A few months ago I was speechless looking at those maps.
While we don't have to confuse causality with correlation, I will take the causality part on this one.
Looking at yourself in the past and you probably understand why you are what you are today.
Still, it's much more difficult to get this lens on the outside world and others’ behaviors.
Usually, we get stuck to the event-level understanding of things.
We prefer to think linearly.
Linear relationships are easy to think about: the more the merrier. Linear equations are solvable. You can take linear systems apart and put them together again.
Still, we are living in a nonlinear world.
Nonlinear systems generally cannot be solved and cannot be added together.
That twisted changeability makes nonlinearity hard to calculate, but it also creates rich kinds of behavior that never occur in linear systems.
If the news and school did a better job of putting events into historical context and acknowledge nonlinearity in causes and effects we would have better behavior-level understanding, which is deeper than event-level understanding.
When graphs are a matter of life and death
Pie charts and scatter plots seem like ordinary tools, but they revolutionized the way we solve problems.
You have probably seen this New Yorker paper in your feeds. Anyway, it's a very good ad for data and data visualization.
Worth the share with non data-literate people.
How to write like Apple
I recently read a book about writing. In fact, several.
One thing I love is how simple short sentences can be powerful.

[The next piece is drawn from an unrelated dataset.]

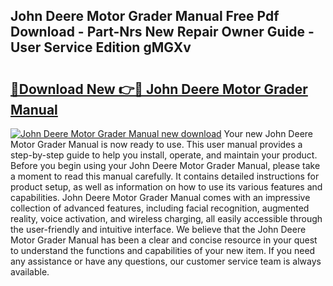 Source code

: ## John Deere Motor Grader Manual Free Pdf Download - Part-Nrs New Repair Owner Guide - User Service Edition gMGXv

# <h2><a href="http://bc97507.oget.top/?id=John+Deere+Motor+Grader+Manual">🔗Download New 👉🔴 John Deere Motor Grader Manual</a></h2>

[![John Deere Motor Grader Manual new download](https://i.imgur.com/5g1atiW.png)](http://bc97507.oget.top/?id=John+Deere+Motor+Grader+Manual)
Your new John Deere Motor Grader Manual is now ready to use. This user manual provides a step-by-step guide to help you install, operate, and maintain your product. Before you begin using your John Deere Motor Grader Manual, please take a moment to read this manual carefully. It contains detailed instructions for product setup, as well as information on how to use its various features and capabilities. John Deere Motor Grader Manual comes with an impressive collection of advanced features, including facial recognition, augmented reality, voice activation, and wireless charging, all easily accessible through the user-friendly and intuitive interface. We believe that the John Deere Motor Grader Manual has been a clear and concise resource in your quest to understand the functions and capabilities of your new item. If you need any assistance or have any questions, our customer service team is always available.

We don't really learn to write in school. It's the best medium we found to share ideas human to a human in mid/long-term time.

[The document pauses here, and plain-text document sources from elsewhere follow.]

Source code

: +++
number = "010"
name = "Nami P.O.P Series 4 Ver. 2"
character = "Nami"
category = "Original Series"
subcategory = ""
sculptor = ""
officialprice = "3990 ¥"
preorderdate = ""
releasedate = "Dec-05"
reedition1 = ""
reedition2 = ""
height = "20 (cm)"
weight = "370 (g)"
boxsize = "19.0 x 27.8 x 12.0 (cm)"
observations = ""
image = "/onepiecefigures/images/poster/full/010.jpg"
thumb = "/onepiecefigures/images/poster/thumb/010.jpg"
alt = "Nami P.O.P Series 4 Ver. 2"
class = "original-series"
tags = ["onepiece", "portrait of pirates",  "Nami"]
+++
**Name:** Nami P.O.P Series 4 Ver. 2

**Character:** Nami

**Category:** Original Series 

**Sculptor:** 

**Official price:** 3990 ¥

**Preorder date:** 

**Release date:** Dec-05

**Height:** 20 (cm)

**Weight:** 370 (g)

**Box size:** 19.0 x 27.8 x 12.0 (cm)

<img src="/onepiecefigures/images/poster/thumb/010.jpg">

I hope I don't write like Apple, but there is definitely something into short prose.
Some writing resources I loved :
This BCC documentary is WORTH the time (like really).
Several Short Sentences About Writing (one of my favorite books ever).

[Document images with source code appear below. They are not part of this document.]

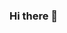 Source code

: ### Hi there 👋

<!--
**Alexis1476/Alexis1476** is a ✨ _special_ ✨ repository because its `README.md` (this file) appears on your GitHub profile.
<img height=50 src="https://www.figma.com/file/ovfhx03u5NjSqKpuHgGhET/Icons?node-id=6%3A59"/>
Here are some ideas to get you started:

- 🔭 I’m currently working on ...
- 🌱 I’m currently learning ...
- 👯 I’m looking to collaborate on ...
- 🤔 I’m looking for help with ...
- 💬 Ask me about ...
- 📫 How to reach me: ...
- 😄 Pronouns: ...
- ⚡ Fun fact: ...
-->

Great and simple data storytelling
Beyond the subject - tricky in terms of policies and engineering - the article format is simple but pedagogic.
Simple charts and buttons; word definitions here and there.
Soft clustering with Gaussian mixed models
I often fall short when it comes to clustering methods.
I discovered recently Gaussian Mixed Models.
The good point with GMM is that each observation has now a probability to be in a cluster. Not a hard assessment like in the K-means.
Therefore, we can play with these probabilities. First, it allows to be smoother in the use of clustering results: a 20% vs 70% chance to belongs to one cluster can be really informative depending on the use case.
Also, we can use them as a proxy for embedding. Imagine 3 clusters, one observation has a 10% chance to belongs in cluster A, 40% to be in cluster B, and 50% to be in cluster C. We can use the vector [0.1, 0.4, 0.5] as a numeric definition of our observation and use it for comparison, similarity computing or mix values into gradients.
Life improvements since the 1990s
It can be hard to see the gradual improvement of most goods over time, but I think one way to get a handle on them is to look at their downstream effects: all the small ordinary everyday things which nevertheless depend on obscure innovations and improving cost-performance ratios and gradually dropping costs and new material and… etc. All of these gradually drop the cost, drop the price, improve the quality at the same price, remove irritations or limits not explicitly noticed, or so on. It all adds up.
Always an optimist feeling to remember how we invent new things and optimizing all we can to improve human life.
The Blog Post
No new blog post this time. Here is an old blog post about football analytics and pass sonars.
PassSonar: Visualizing Player Interactions in Soccer Analytics
Beyond The Bracket
As engineers, designers, geeks, etc... creators, we often imagine weird solutions before actually finding the correct one.
We often forgot those creepy solutions. We are happy with the correct one, we move toward the next problem.
However, there is something really worthwhile in uncanny solutions. While the whole proposition doesn't answer the problem or it's unrealistic, it has key parts that might be interesting for further projects.
Looking at all these illustrations from Steven M. Johnson highlight this point. Each of its inventions won't come to reality. Anyway, there is always a detail or a key element that titillates our mind - "why it does not exist in real life ?".
There are inertia and delays in engineering problematics and solutions. One solution could seem to be stupid and called genius the next round.
By pushing ideas to their maximum and documenting the process of creation, we don't waste time. Actually, we're winning in the long term.
My posts are not only about data-science stuff. Anyway, contents related to self-development, organization, management are for me much more important than purely technical skills.
New house, new work. Last week I started at Deezer - french Spotify concurrent.
A lot of new information coming in. Many things to play with - new teammates, new visions, new tools.
Plus, the HQ near Montmartre is beautiful with a 360 view of Paris.
Not that much when you see how fast we have moved from VHS to streaming in less than fifty decades.
The average human life condition in Africa in 2000 was like the one in 1970 for European people.